Input records:
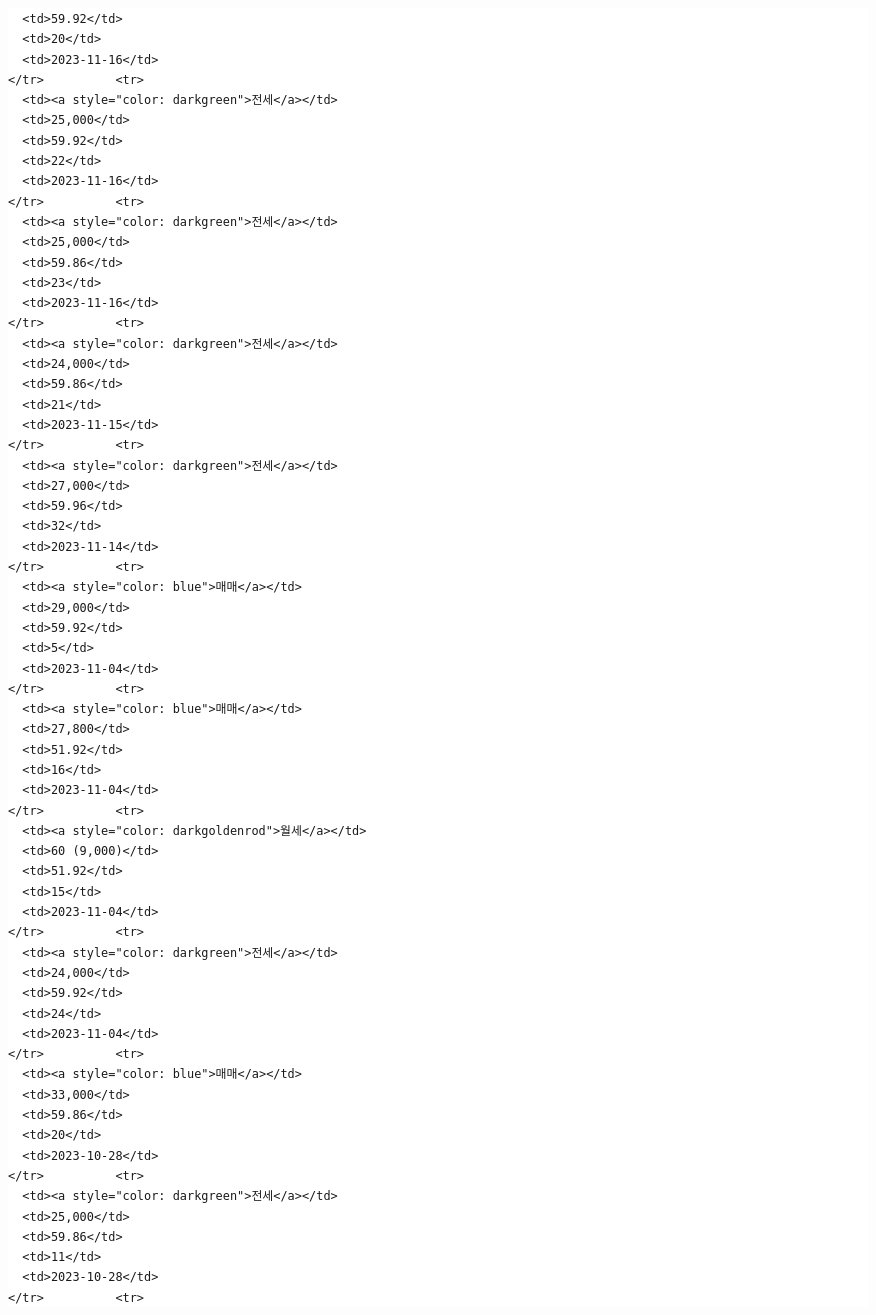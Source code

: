       <td>59.92</td>
      <td>20</td>
      <td>2023-11-16</td>
    </tr>          <tr>
      <td><a style="color: darkgreen">전세</a></td>
      <td>25,000</td>
      <td>59.92</td>
      <td>22</td>
      <td>2023-11-16</td>
    </tr>          <tr>
      <td><a style="color: darkgreen">전세</a></td>
      <td>25,000</td>
      <td>59.86</td>
      <td>23</td>
      <td>2023-11-16</td>
    </tr>          <tr>
      <td><a style="color: darkgreen">전세</a></td>
      <td>24,000</td>
      <td>59.86</td>
      <td>21</td>
      <td>2023-11-15</td>
    </tr>          <tr>
      <td><a style="color: darkgreen">전세</a></td>
      <td>27,000</td>
      <td>59.96</td>
      <td>32</td>
      <td>2023-11-14</td>
    </tr>          <tr>
      <td><a style="color: blue">매매</a></td>
      <td>29,000</td>
      <td>59.92</td>
      <td>5</td>
      <td>2023-11-04</td>
    </tr>          <tr>
      <td><a style="color: blue">매매</a></td>
      <td>27,800</td>
      <td>51.92</td>
      <td>16</td>
      <td>2023-11-04</td>
    </tr>          <tr>
      <td><a style="color: darkgoldenrod">월세</a></td>
      <td>60 (9,000)</td>
      <td>51.92</td>
      <td>15</td>
      <td>2023-11-04</td>
    </tr>          <tr>
      <td><a style="color: darkgreen">전세</a></td>
      <td>24,000</td>
      <td>59.92</td>
      <td>24</td>
      <td>2023-11-04</td>
    </tr>          <tr>
      <td><a style="color: blue">매매</a></td>
      <td>33,000</td>
      <td>59.86</td>
      <td>20</td>
      <td>2023-10-28</td>
    </tr>          <tr>
      <td><a style="color: darkgreen">전세</a></td>
      <td>25,000</td>
      <td>59.86</td>
      <td>11</td>
      <td>2023-10-28</td>
    </tr>          <tr>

Exercise:
In the entries, find the line containing "<td>33,000</td>" and output it and all remaining lines exactly.

Output of the exercise:
      <td>33,000</td>
      <td>59.86</td>
      <td>20</td>
      <td>2023-10-28</td>
    </tr>          <tr>
      <td><a style="color: darkgreen">전세</a></td>
      <td>25,000</td>
      <td>59.86</td>
      <td>11</td>
      <td>2023-10-28</td>
    </tr>          <tr>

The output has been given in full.